Problem description: Scan the records for the word "finding". Copy each line that includes it.

Records for processing:
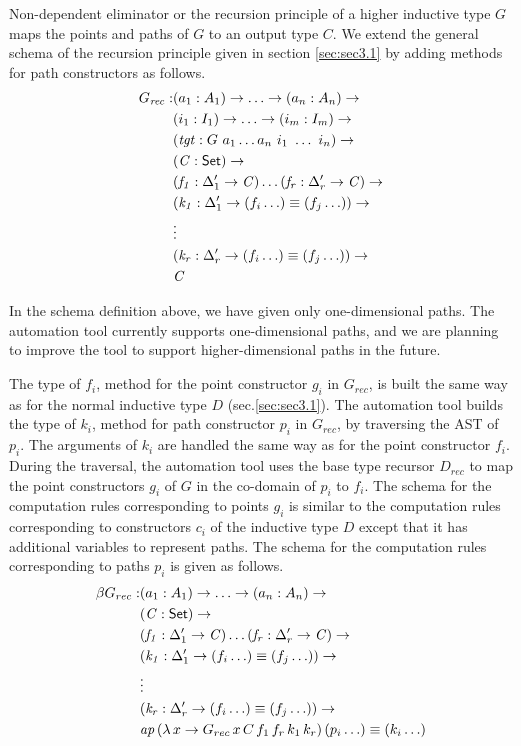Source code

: \documentclass[sigplan,10pt]{acmart}
\begin{document}
Non-dependent eliminator or the recursion principle of a higher inductive type $G$ maps the points and paths of $G$ to an output type $C$. We extend the general schema of the recursion principle given in section \ref{sec:sec3.1} by adding methods for path constructors as follows.
\begin{align*}
G_{\mathit{rec}} : & (a_1 : A_1) \to \ldots \to (a_n : A_n) \to\\
& (i_1 : I_1) \to \ldots \to (i_m : I_m) \to\\
& (\mathit{tgt} : G\ a_1 \ldots a_n\ i_1\ \ldots\ i_n) \to\\
& (\mathit{C} : \textsf{Set}{}) \to \\
& (\mathit{f_1} : \Delta_1^\prime \to \mathit{C}) \ldots (\mathit{f_r} : \Delta_r^\prime \to \mathit{C}) \to \\
& (\mathit{k_1} : \Delta_1^\prime \to (f_i \ldots) \equiv (f_j \ldots)) \to \\
& \vdots \\
& (\mathit{k_r} : \Delta_r^\prime \to (f_i \ldots) \equiv (f_j \ldots)) \to \\
& \mathit{C}
\end{align*}
 
In the schema definition above, we have given only one-dimensional paths. The automation tool currently supports one-dimensional paths, and we are planning to improve the tool to support higher-dimensional paths in the future. 

The type of $f_i$, method for the point constructor $g_i$ in $G_{rec}$, is built the same way as for the normal inductive type $D$ (sec.\ref{sec:sec3.1}). The automation tool builds the type of $k_i$, method for path constructor $p_i$ in $G_{rec}$, by traversing the AST of $p_i$. The arguments of $k_i$ are handled the same way as for the point constructor $f_i$. During the traversal, the automation tool uses the base type recursor $D_{rec}$ to map the point constructors $g_i$ of $G$ in the co-domain of $p_i$ to $f_i$. The schema for the computation rules corresponding to points $g_i$ is similar to the computation rules corresponding to constructors $c_i$ of the inductive type $D$ except that it has additional variables to represent paths. The schema for the computation rules corresponding to paths $p_i$ is given as follows.
\begin{align*}
\beta G_{rec} :  & (a_1 : A_1) \to \ldots \to (a_n : A_n) \to\\
& (\mathit{C} : \textsf{Set}{}) \to \\
& (\mathit{f_1} : \Delta_1^\prime \to \mathit{C}) \ldots (\mathit{f_r} : \Delta_r^\prime \to \mathit{C}) \to \\
& (\mathit{k_1} : \Delta_1^\prime \to (f_i \ldots) \equiv (f_j \ldots)) \to \\
& \vdots \\
& (\mathit{k_r} : \Delta_r^\prime \to (f_i \ldots) \equiv (f_j \ldots)) \to \\
& \mathit{ap} \, (\lambda \, x \to G_{rec} \, x \, C \, f_1 \, f_r \, k_1 \, k_r) \, (p_i \ldots) \equiv (k_i \ldots)
\end{align*}
\end{document}
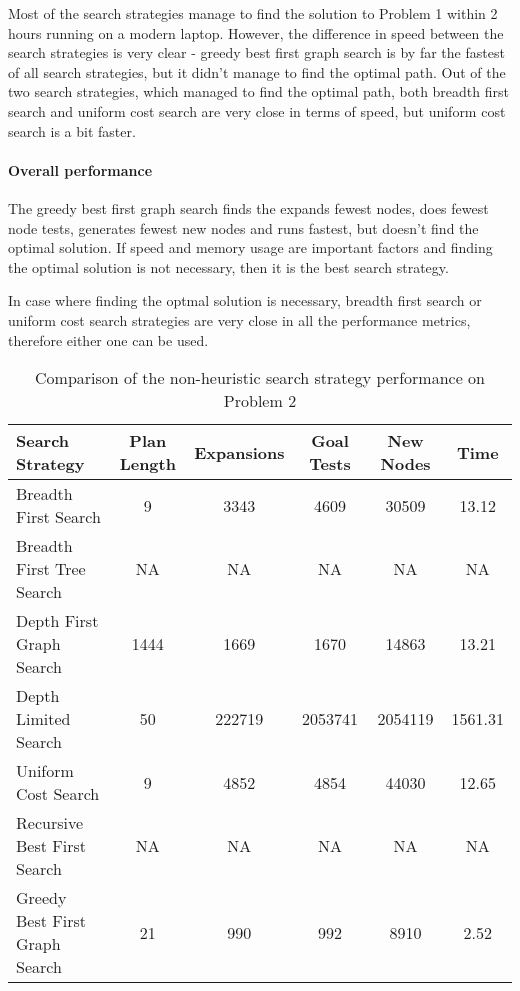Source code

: \documentclass[11pt]{article}
\begin{document}
Most of the search strategies manage to find the solution to Problem 1 within 2 hours running on a modern laptop. However, the difference in speed between the search strategies is very clear - greedy best first graph search is by far the fastest of all search strategies, but it didn't manage to find the optimal path. Out of the two search strategies, which managed to find the optimal path, both breadth first search and uniform cost search are very close in terms of speed, but uniform cost search is a bit faster.

\paragraph{Overall performance}

The greedy best first graph search finds the expands fewest nodes, does fewest node tests, generates fewest new nodes and runs fastest, but doesn't find the optimal solution. If speed and memory usage are important factors and finding the optimal solution is not necessary, then it is the best search strategy.

In case where finding the optmal solution is necessary, breadth first search or uniform cost search strategies are very close in all the performance metrics, therefore either one can be used.

\begin{table}[H]
  \centering
  \caption{Comparison of the non-heuristic search strategy performance on Problem 2}
  \bigskip
  \label{table:nhp2}
  \bgroup
  \def\arraystretch{1.5}
  \begin{tabular}{l|c|c|c|c|c}
    Search Strategy & Plan Length & Expansions & Goal Tests & New Nodes & Time \\
    \hline
    Breadth First Search & 9 & 3343 & 4609 & 30509 & 13.12 \\
    Breadth First Tree Search & NA & NA & NA & NA & NA \\
    Depth First Graph Search & 1444 & 1669 & 1670 & 14863 & 13.21 \\
    Depth Limited Search & 50 & 222719 & 2053741 & 2054119 & 1561.31 \\
    Uniform Cost Search & 9 & 4852 & 4854 & 44030 & 12.65 \\
    Recursive Best First Search & NA & NA & NA & NA & NA \\
    Greedy Best First Graph Search & 21 & 990 & 992 & 8910 & 2.52
  \end{tabular}
  \egroup
\end{table}
\end{document}

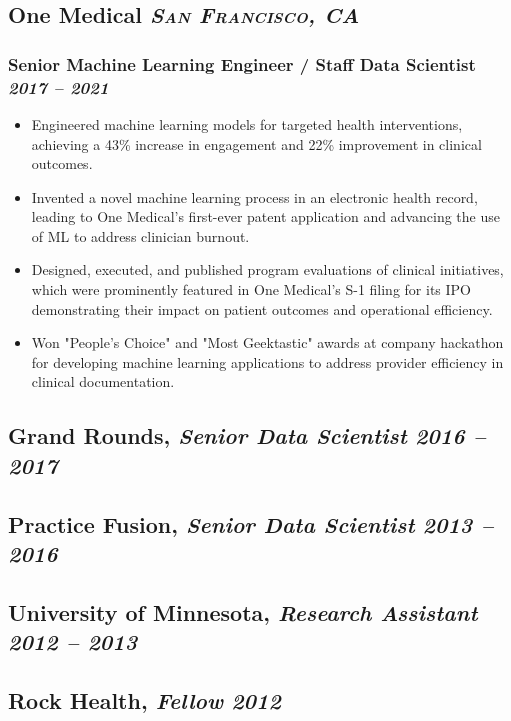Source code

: \documentclass[11pt]{article}
\newcommand{\rside}[1]{
  \hfill {\itshape #1}%
}
\begin{document}
\subsection{One Medical \rside{\normalfont\large\bfseries\scshape{San Francisco, CA}}}
\subsubsection{Senior Machine Learning Engineer / Staff Data Scientist \rside{2017 -- 2021}}
\begin{itemize}[label=-]
  \item Engineered machine learning models for targeted health interventions, achieving a \textcolor{Bittersweet}{43\% increase in engagement} and \textcolor{Bittersweet}{22\% improvement in clinical outcomes}.
  \item Invented a novel machine learning process in an electronic health record, leading to \textcolor{Bittersweet}{One Medical's first-ever patent application} and advancing the use of ML to address clinician burnout.
  \item Designed, executed, and published program evaluations of clinical initiatives, which were prominently featured in \textcolor{Bittersweet}{One Medical’s S-1 filing for its IPO} demonstrating their impact on patient outcomes and operational efficiency.
  \item Won \textcolor{Bittersweet}{"People's Choice" and "Most Geektastic" awards} at company hackathon for developing machine learning applications to address provider efficiency in clinical documentation.
\end{itemize}

\subsection{Grand Rounds, \normalfont\textit{Senior Data Scientist} \rside{2016 -- 2017}}
\subsection{Practice Fusion, \normalfont\textit{Senior Data Scientist} \rside{2013 -- 2016}}
\subsection{University of Minnesota, \normalfont\textit{Research Assistant} \rside{2012 -- 2013}}
\subsection{Rock Health, \normalfont\textit{Fellow} \rside{2012}}
\bigskip
\end{document}
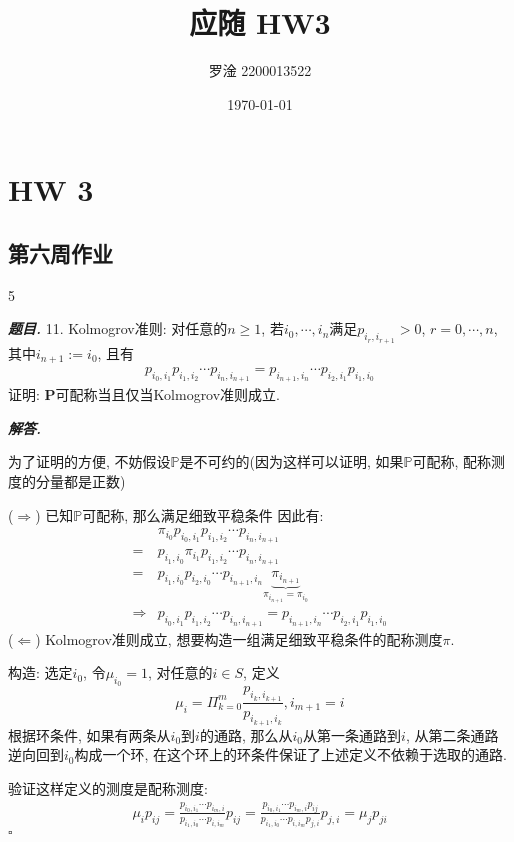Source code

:\documentclass[10pt, a4paper, oneside]{ctexart}
\title{\textbf{应随 HW3}}
\author{罗淦 2200013522}
\date{\today}
\newenvironment{problem}{\begin{framed}\par\noindent\textbf{\textit{题目. }}}{\end{framed}\par}
\newenvironment{solution}{%
  \par\noindent\textbf{\textit{解答. }}\ignorespaces
}{%
  \hfill\ensuremath{\square}\par %
}
\begin{document}
\maketitle


\section{HW 3}
\subsection{第六周作业}
5\begin{problem}
        11. Kolmogrov准则: 对任意的$n\geq 1$, 若$i_0,\cdots,i_n$满足$p_{i_r,i_{r+1}}>0$, $r=0,\cdots,n$, 其中$i_{n+1}:=i_0$, 且有
        \begin{align*}
            p_{i_0,i_1}p_{i_1,i_2}\cdots p_{i_n,i_{n+1}}=p_{i_{n+1},i_n}\cdots p_{i_2,i_1}p_{i_1,i_0}
        \end{align*}
        证明: $\mathbf{P}$可配称当且仅当Kolmogrov准则成立.
        \end{problem}
        \begin{solution}
        为了证明的方便, 不妨假设$\mathbb{P}$是不可约的(因为这样可以证明, 如果$\mathbb{P}$可配称, 配称测度的分量都是正数)
        
        ($\Rightarrow$) 已知$\mathbb{P}$可配称, 那么满足细致平稳条件
        因此有:
        \begin{align*}
            &\pi_{i_0}p_{i_0,i_1}p_{i_1,i_2}\cdots p_{i_n,i_{n+1}}\\
            =&p_{i_1,i_0}\pi_{i_1}p_{i_1,i_2}\cdots p_{i_n,i_{n+1}}\\
            =&p_{i_1,i_0}p_{i_2,i_0}\cdots p_{i_{n+1},i_{n}}\underbrace{\pi_{i_{n+1}}}_{\pi_{i_{n+1}}=\pi_{i_0}}\\
            \Rightarrow&p_{i_0,i_1}p_{i_1,i_2}\cdots p_{i_n,i_{n+1}}=p_{i_{n+1},i_n}\cdots p_{i_2,i_1}p_{i_1,i_0}
        \end{align*}
        ($\Leftarrow$) Kolmogrov准则成立, 想要构造一组满足细致平稳条件的配称测度$\pi$.
        
        构造: 选定$i_0$, 令$\mu_{i_0}=1$, 对任意的$i\in S$, 定义
        $$\mu_{i}=\Pi_{k=0}^{m}\frac{p_{i_k,i_{k+1}}}{p_{i_{k+1},i_{k}}}, i_{m+1}=i$$
        根据环条件, 如果有两条从$i_0$到$i$的通路, 那么从$i_0$从第一条通路到$i$, 从第二条通路逆向回到$i_0$构成一个环, 在这个环上的环条件保证了上述定义不依赖于选取的通路.
        
        验证这样定义的测度是配称测度:
        \begin{align*}
            \mu_{i}p_{ij}=\frac{p_{i_0,i_1}\cdots p_{i_{m},i}}{p_{i_1,i_0}\cdots p_{i,i_{m}}}p_{ij}=\frac{p_{i_0,i_1}\cdots p_{i_{m},i}p_{ij}}{p_{i_1,i_0}\cdots p_{i,i_{m}}p_{j,i}}p_{j,i}=\mu_j p_{ji}
        \end{align*}
        \end{solution}
        
\end{document}
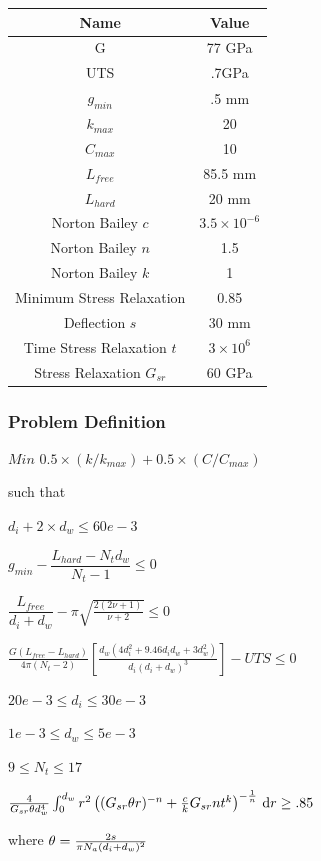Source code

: \documentclass[10pt]{article}
\begin{document}
\begin{center}
	 \begin{tabular}{| c  | c |  }
	 	\hline Name & Value\\
	 	\hline G & 77 GPa \\
		\hline UTS & .7GPa \\
		\hline $g_{min}$ & .5 mm\\ 
	 	\hline $k_{max}$ & 20\\
		\hline $C_{max}$ & 10\\
		\hline $L_{free}$ & 85.5 mm\\
		\hline $L_{hard}$ & 20 mm\\
		\hline Norton Bailey $c$& $ 3.5 \times 10^{-6}$ \\
		\hline Norton Bailey $n$ & 1.5\\
		\hline Norton Bailey $k$ & 1 \\
		\hline Minimum Stress Relaxation & 0.85\\
		\hline Deflection $s$ & 30 mm\\
		\hline Time Stress Relaxation $t$  & $3 \times 10^{6}$\\
		\hline Stress Relaxation $G_{sr}$ & 60 GPa\\
		\hline
	 \end{tabular}
\end{center}

	\subsubsection{Problem Definition}
	
	\centerline{$Min$ \hspace{2 mm}$0.5 \times(k/k_{max}) + 0.5 \times (C/C_{max})$}
	\begin{center}such that \end{center}
	\centerline{$d_{i} + 2 \times d_{w} \leq 60e-3$}
	\centerline{$g_{min} - \dfrac{L_{hard} - N_{t}d_{w}}{N_{t}-1} \leq 0$}
	\centerline{$\dfrac{L_{free}}{d_{i} + d_{w}} - \pi \sqrt{\frac{2(2 \nu + 1)}{\nu + 2}} \leq 0$}
	\centerline{$\frac{G(L_{free} - L_{hard})}{4 \pi (N_{t} - 2) } \left[\frac{d_{w} (4d_{i}^{2} + 9.46d_{i} 
d_{w} + 3 d_{w}^{2})}{d_{i}(d_{i}+d_{w})^{3}}\right] - UTS \leq 0$}
    \centerline{$20e-3 \leq d_{i} \leq 30e-3$}
    \centerline{$1e-3 \leq d_{w} \leq 5e-3$}
    \centerline{$9 \leq N_{t} \leq 17$}
    
 \centerline{${4\over G_{sr}\theta d_w^4}\int_0^{d_w} r^2 \left( (G_{sr}\theta r)^{-n} + {c\over k} G_{sr}nt^k \right)^{-{1\over n}} \,\mathrm{d} r \ge .85$}
\begin{center} where $\theta = {2s\over \pi N_a (d_i+d_w)^2}$ \end{center}
\newpage
\end{document}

Task response:
The greedy best first graph search finds the expands fewest nodes, does fewest node tests, generates fewest new nodes and runs fastest, but doesn't find the optimal solution. If speed and memory usage are important factors and finding the optimal solution is not necessary, then it is the best search strategy.
In case where finding the optmal solution is necessary, breadth first search or uniform cost search strategies are very close in all the performance metrics, therefore either one can be used.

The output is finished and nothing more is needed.